Plain-text document sources:
:::
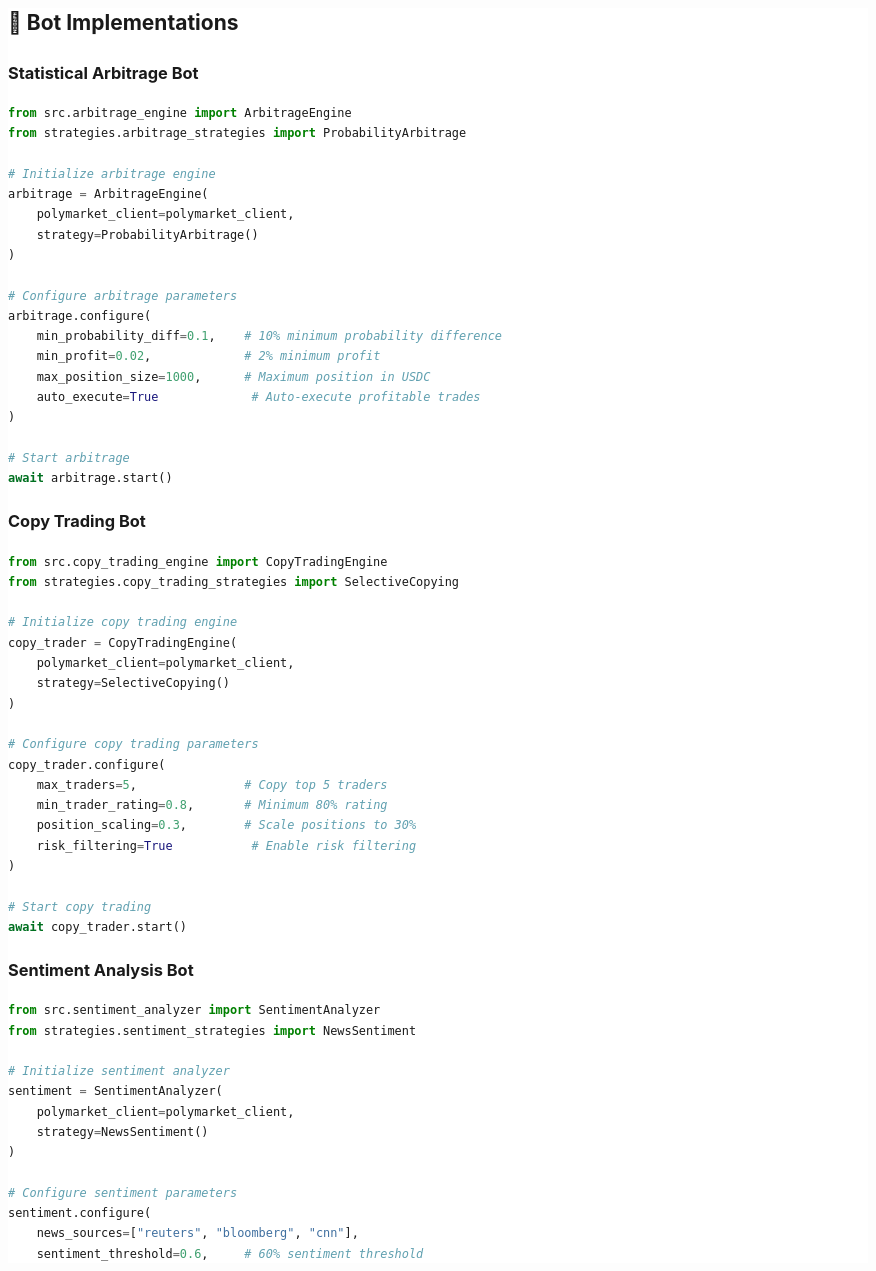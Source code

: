 ## 🤖 Bot Implementations

### Statistical Arbitrage Bot
```python
from src.arbitrage_engine import ArbitrageEngine
from strategies.arbitrage_strategies import ProbabilityArbitrage

# Initialize arbitrage engine
arbitrage = ArbitrageEngine(
    polymarket_client=polymarket_client,
    strategy=ProbabilityArbitrage()
)

# Configure arbitrage parameters
arbitrage.configure(
    min_probability_diff=0.1,    # 10% minimum probability difference
    min_profit=0.02,             # 2% minimum profit
    max_position_size=1000,      # Maximum position in USDC
    auto_execute=True             # Auto-execute profitable trades
)

# Start arbitrage
await arbitrage.start()
```

### Copy Trading Bot
```python
from src.copy_trading_engine import CopyTradingEngine
from strategies.copy_trading_strategies import SelectiveCopying

# Initialize copy trading engine
copy_trader = CopyTradingEngine(
    polymarket_client=polymarket_client,
    strategy=SelectiveCopying()
)

# Configure copy trading parameters
copy_trader.configure(
    max_traders=5,               # Copy top 5 traders
    min_trader_rating=0.8,       # Minimum 80% rating
    position_scaling=0.3,        # Scale positions to 30%
    risk_filtering=True           # Enable risk filtering
)

# Start copy trading
await copy_trader.start()
```

### Sentiment Analysis Bot
```python
from src.sentiment_analyzer import SentimentAnalyzer
from strategies.sentiment_strategies import NewsSentiment

# Initialize sentiment analyzer
sentiment = SentimentAnalyzer(
    polymarket_client=polymarket_client,
    strategy=NewsSentiment()
)

# Configure sentiment parameters
sentiment.configure(
    news_sources=["reuters", "bloomberg", "cnn"],
    sentiment_threshold=0.6,     # 60% sentiment threshold
```
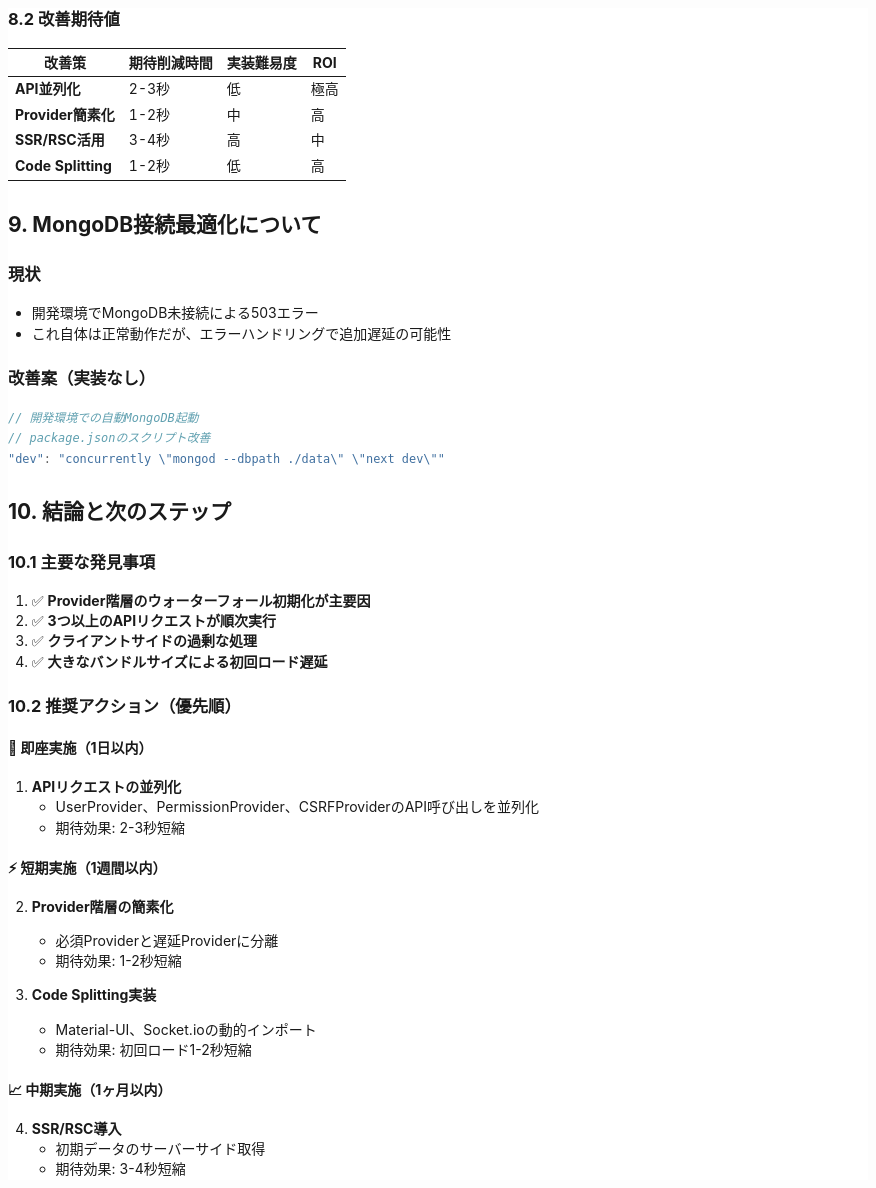 ### 8.2 改善期待値

| 改善策 | 期待削減時間 | 実装難易度 | ROI |
|--------|------------|-----------|-----|
| **API並列化** | 2-3秒 | 低 | 極高 |
| **Provider簡素化** | 1-2秒 | 中 | 高 |
| **SSR/RSC活用** | 3-4秒 | 高 | 中 |
| **Code Splitting** | 1-2秒 | 低 | 高 |

## 9. MongoDB接続最適化について

### 現状
- 開発環境でMongoDB未接続による503エラー
- これ自体は正常動作だが、エラーハンドリングで追加遅延の可能性

### 改善案（実装なし）
```javascript
// 開発環境での自動MongoDB起動
// package.jsonのスクリプト改善
"dev": "concurrently \"mongod --dbpath ./data\" \"next dev\""
```

## 10. 結論と次のステップ

### 10.1 主要な発見事項
1. ✅ **Provider階層のウォーターフォール初期化が主要因**
2. ✅ **3つ以上のAPIリクエストが順次実行**
3. ✅ **クライアントサイドの過剰な処理**
4. ✅ **大きなバンドルサイズによる初回ロード遅延**

### 10.2 推奨アクション（優先順）

#### 🚨 即座実施（1日以内）
1. **APIリクエストの並列化**
   - UserProvider、PermissionProvider、CSRFProviderのAPI呼び出しを並列化
   - 期待効果: 2-3秒短縮

#### ⚡ 短期実施（1週間以内）
2. **Provider階層の簡素化**
   - 必須Providerと遅延Providerに分離
   - 期待効果: 1-2秒短縮

3. **Code Splitting実装**
   - Material-UI、Socket.ioの動的インポート
   - 期待効果: 初回ロード1-2秒短縮

#### 📈 中期実施（1ヶ月以内）
4. **SSR/RSC導入**
   - 初期データのサーバーサイド取得
   - 期待効果: 3-4秒短縮
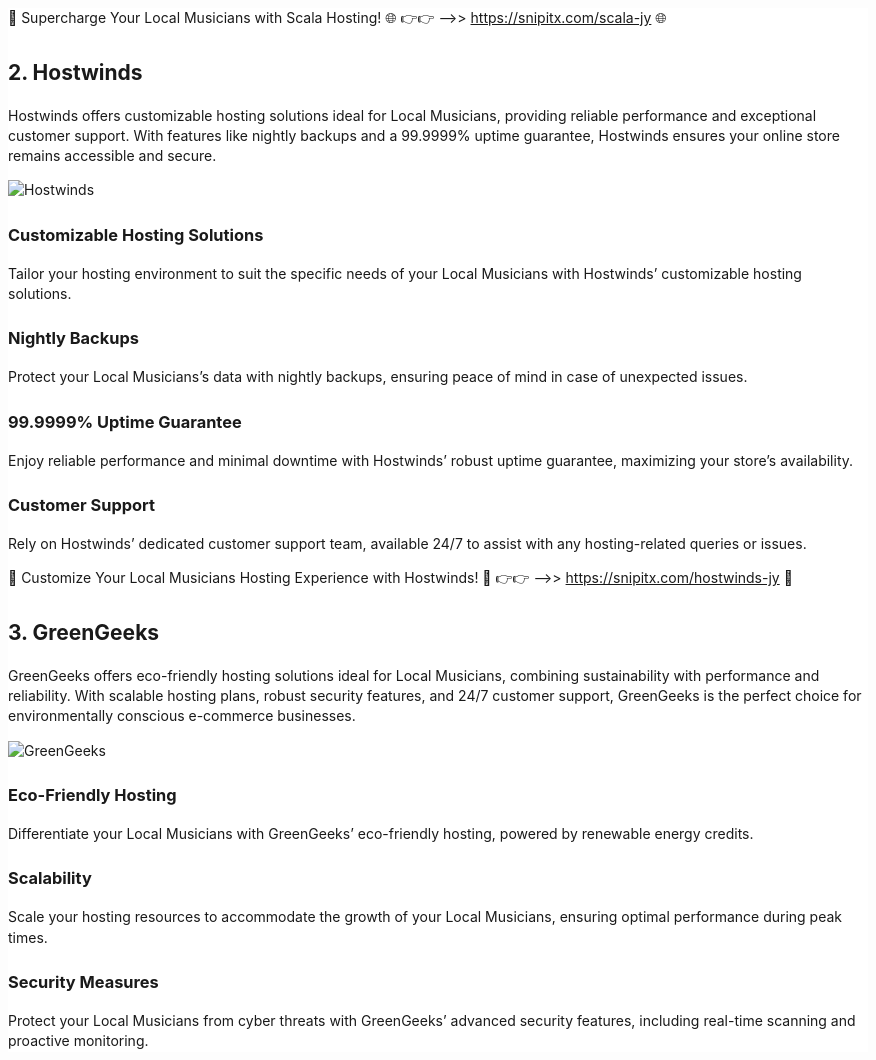 🚀 Supercharge Your Local Musicians with Scala Hosting! 🌐
👉👉 -->> https://snipitx.com/scala-jy 🌐

## 2. Hostwinds

Hostwinds offers customizable hosting solutions ideal for Local Musicians, providing reliable performance and exceptional customer support. With features like nightly backups and a 99.9999% uptime guarantee, Hostwinds ensures your online store remains accessible and secure.

![Hostwinds](https://i.imgur.com/53aSNXx.jpeg "Hostwinds Hosting")

### Customizable Hosting Solutions
Tailor your hosting environment to suit the specific needs of your Local Musicians with Hostwinds’ customizable hosting solutions.

### Nightly Backups
Protect your Local Musicians’s data with nightly backups, ensuring peace of mind in case of unexpected issues.

### 99.9999% Uptime Guarantee
Enjoy reliable performance and minimal downtime with Hostwinds’ robust uptime guarantee, maximizing your store’s availability.

### Customer Support
Rely on Hostwinds’ dedicated customer support team, available 24/7 to assist with any hosting-related queries or issues.

🌟 Customize Your Local Musicians Hosting Experience with Hostwinds! 🚀
👉👉 -->> https://snipitx.com/hostwinds-jy 🚀


## 3. GreenGeeks

GreenGeeks offers eco-friendly hosting solutions ideal for Local Musicians, combining sustainability with performance and reliability. With scalable hosting plans, robust security features, and 24/7 customer support, GreenGeeks is the perfect choice for environmentally conscious e-commerce businesses.

![GreenGeeks](https://i.imgur.com/eEwuntu.jpg "GreenGeeks Hosting")

### Eco-Friendly Hosting
Differentiate your Local Musicians with GreenGeeks’ eco-friendly hosting, powered by renewable energy credits.

### Scalability
Scale your hosting resources to accommodate the growth of your Local Musicians, ensuring optimal performance during peak times.

### Security Measures
Protect your Local Musicians from cyber threats with GreenGeeks’ advanced security features, including real-time scanning and proactive monitoring.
:::
__What is needed__: A verbatim copy of the records is expected, from their first line through the line with "3-4秒 | 高 | 中 |", inclusive, with the pictures removed.

__Exercise output__:
Source code

: ## 🤖 Bot Implementations

### Statistical Arbitrage Bot
```python
from src.arbitrage_engine import ArbitrageEngine
from strategies.arbitrage_strategies import ProbabilityArbitrage

# Initialize arbitrage engine
arbitrage = ArbitrageEngine(
    polymarket_client=polymarket_client,
    strategy=ProbabilityArbitrage()
)

# Configure arbitrage parameters
arbitrage.configure(
    min_probability_diff=0.1,    # 10% minimum probability difference
    min_profit=0.02,             # 2% minimum profit
    max_position_size=1000,      # Maximum position in USDC
    auto_execute=True             # Auto-execute profitable trades
)

# Start arbitrage
await arbitrage.start()
```

### Copy Trading Bot
```python
from src.copy_trading_engine import CopyTradingEngine
from strategies.copy_trading_strategies import SelectiveCopying

# Initialize copy trading engine
copy_trader = CopyTradingEngine(
    polymarket_client=polymarket_client,
    strategy=SelectiveCopying()
)

# Configure copy trading parameters
copy_trader.configure(
    max_traders=5,               # Copy top 5 traders
    min_trader_rating=0.8,       # Minimum 80% rating
    position_scaling=0.3,        # Scale positions to 30%
    risk_filtering=True           # Enable risk filtering
)

# Start copy trading
await copy_trader.start()
```

### Sentiment Analysis Bot
```python
from src.sentiment_analyzer import SentimentAnalyzer
from strategies.sentiment_strategies import NewsSentiment

# Initialize sentiment analyzer
sentiment = SentimentAnalyzer(
    polymarket_client=polymarket_client,
    strategy=NewsSentiment()
)

# Configure sentiment parameters
sentiment.configure(
    news_sources=["reuters", "bloomberg", "cnn"],
    sentiment_threshold=0.6,     # 60% sentiment threshold
```
 ### 8.2 改善期待値

| 改善策 | 期待削減時間 | 実装難易度 | ROI |
|--------|------------|-----------|-----|
| **API並列化** | 2-3秒 | 低 | 極高 |
| **Provider簡素化** | 1-2秒 | 中 | 高 |
| **SSR/RSC活用** | 3-4秒 | 高 | 中 |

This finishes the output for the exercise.